_Exercise_.
Across the listing, count the lines that include the string "работы". Give nothing besides the number.
─── Data in this exercise ───
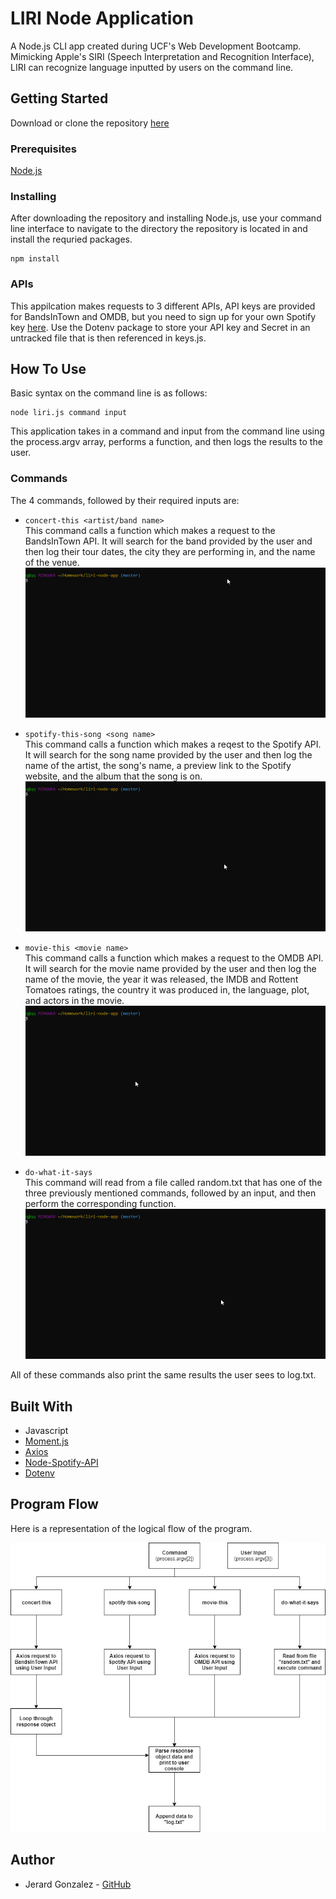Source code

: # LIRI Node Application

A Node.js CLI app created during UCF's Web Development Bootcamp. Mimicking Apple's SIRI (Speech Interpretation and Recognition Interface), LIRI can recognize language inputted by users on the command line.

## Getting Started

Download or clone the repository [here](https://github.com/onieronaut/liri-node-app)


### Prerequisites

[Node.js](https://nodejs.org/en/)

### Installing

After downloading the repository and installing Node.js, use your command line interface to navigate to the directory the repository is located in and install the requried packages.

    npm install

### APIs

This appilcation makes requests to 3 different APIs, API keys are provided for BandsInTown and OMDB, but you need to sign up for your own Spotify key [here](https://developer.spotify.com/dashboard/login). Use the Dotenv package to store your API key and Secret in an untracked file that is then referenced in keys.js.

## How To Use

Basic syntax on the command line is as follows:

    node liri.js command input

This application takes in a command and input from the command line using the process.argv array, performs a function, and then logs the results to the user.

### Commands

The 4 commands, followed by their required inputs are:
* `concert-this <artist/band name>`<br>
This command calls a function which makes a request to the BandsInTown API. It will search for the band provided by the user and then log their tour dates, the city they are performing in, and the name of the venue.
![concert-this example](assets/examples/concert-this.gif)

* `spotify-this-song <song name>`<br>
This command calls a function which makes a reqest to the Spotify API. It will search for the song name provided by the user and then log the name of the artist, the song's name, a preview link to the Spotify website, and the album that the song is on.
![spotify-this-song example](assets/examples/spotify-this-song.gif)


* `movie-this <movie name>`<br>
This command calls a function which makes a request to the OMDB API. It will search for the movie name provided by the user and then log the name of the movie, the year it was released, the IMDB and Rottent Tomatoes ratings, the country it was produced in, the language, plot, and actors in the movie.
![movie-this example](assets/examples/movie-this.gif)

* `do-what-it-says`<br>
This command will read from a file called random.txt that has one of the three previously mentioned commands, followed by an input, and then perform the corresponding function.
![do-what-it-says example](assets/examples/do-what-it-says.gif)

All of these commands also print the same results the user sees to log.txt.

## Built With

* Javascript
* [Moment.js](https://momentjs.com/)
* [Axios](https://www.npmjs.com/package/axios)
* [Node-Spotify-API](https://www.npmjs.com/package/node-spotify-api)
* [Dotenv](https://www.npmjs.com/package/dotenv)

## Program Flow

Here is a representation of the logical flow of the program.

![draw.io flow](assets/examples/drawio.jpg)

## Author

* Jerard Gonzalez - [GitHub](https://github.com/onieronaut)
───
─── Data in this exercise ───
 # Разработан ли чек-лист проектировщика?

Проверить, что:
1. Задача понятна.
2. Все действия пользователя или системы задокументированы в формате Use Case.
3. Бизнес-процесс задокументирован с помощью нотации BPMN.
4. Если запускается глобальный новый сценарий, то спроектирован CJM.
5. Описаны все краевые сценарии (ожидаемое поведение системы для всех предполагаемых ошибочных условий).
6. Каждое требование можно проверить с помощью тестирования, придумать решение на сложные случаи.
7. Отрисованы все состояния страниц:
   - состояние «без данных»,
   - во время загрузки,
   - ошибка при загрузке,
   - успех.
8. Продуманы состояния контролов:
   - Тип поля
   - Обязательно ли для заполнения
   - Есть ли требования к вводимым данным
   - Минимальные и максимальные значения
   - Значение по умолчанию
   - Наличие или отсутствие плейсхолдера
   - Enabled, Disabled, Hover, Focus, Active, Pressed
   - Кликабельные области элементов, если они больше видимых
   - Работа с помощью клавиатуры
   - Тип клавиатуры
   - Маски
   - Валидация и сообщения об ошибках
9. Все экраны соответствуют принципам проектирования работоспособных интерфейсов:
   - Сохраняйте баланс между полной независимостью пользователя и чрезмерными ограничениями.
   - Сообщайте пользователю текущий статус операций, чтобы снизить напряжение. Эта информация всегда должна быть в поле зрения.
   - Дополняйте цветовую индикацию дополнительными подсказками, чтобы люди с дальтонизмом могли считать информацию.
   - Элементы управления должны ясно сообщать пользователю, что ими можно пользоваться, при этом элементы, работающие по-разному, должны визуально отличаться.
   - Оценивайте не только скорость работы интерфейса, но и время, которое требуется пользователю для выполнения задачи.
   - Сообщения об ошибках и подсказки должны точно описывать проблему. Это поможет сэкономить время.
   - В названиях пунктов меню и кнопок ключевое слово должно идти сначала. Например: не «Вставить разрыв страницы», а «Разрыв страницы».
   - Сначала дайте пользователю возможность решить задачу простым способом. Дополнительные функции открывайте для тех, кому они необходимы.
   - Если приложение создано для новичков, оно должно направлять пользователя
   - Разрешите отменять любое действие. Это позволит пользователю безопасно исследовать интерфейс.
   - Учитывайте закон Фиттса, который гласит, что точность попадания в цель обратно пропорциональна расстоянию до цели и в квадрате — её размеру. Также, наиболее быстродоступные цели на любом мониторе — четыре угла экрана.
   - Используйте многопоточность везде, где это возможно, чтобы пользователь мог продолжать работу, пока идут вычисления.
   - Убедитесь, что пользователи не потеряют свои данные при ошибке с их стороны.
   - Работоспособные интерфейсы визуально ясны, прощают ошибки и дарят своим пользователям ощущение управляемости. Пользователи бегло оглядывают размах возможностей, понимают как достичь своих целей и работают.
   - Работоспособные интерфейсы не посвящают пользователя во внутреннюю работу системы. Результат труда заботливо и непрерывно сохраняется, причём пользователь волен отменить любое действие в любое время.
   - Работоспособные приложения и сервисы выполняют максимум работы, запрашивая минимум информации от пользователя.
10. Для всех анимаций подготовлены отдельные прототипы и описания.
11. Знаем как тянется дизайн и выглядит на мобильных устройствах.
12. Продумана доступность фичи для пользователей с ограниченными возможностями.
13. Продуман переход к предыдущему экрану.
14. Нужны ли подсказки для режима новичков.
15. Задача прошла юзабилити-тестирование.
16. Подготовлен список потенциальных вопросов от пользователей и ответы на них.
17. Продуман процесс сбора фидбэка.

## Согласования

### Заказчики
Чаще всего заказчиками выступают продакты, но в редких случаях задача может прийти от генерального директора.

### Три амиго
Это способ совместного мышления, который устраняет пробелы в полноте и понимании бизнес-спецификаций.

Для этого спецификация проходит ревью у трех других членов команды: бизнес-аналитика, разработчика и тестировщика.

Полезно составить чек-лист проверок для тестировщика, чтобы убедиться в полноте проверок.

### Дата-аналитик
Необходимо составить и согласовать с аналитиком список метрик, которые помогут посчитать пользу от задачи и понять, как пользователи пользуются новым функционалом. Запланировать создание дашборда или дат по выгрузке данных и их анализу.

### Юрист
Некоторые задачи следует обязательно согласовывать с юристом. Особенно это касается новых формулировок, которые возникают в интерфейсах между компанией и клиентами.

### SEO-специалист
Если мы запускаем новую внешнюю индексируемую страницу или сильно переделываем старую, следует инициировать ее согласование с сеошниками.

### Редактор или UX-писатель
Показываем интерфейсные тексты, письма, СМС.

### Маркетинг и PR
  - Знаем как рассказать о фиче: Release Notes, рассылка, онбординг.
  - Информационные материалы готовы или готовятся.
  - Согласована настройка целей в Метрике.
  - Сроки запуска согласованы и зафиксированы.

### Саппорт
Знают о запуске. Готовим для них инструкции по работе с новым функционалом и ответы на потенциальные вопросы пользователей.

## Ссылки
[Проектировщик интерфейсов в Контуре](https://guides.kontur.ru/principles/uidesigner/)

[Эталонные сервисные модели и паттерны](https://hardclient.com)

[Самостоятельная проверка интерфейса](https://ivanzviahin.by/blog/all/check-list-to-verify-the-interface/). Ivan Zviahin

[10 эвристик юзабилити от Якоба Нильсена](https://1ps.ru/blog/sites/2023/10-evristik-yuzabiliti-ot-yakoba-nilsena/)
───
_Solution for this task_.
2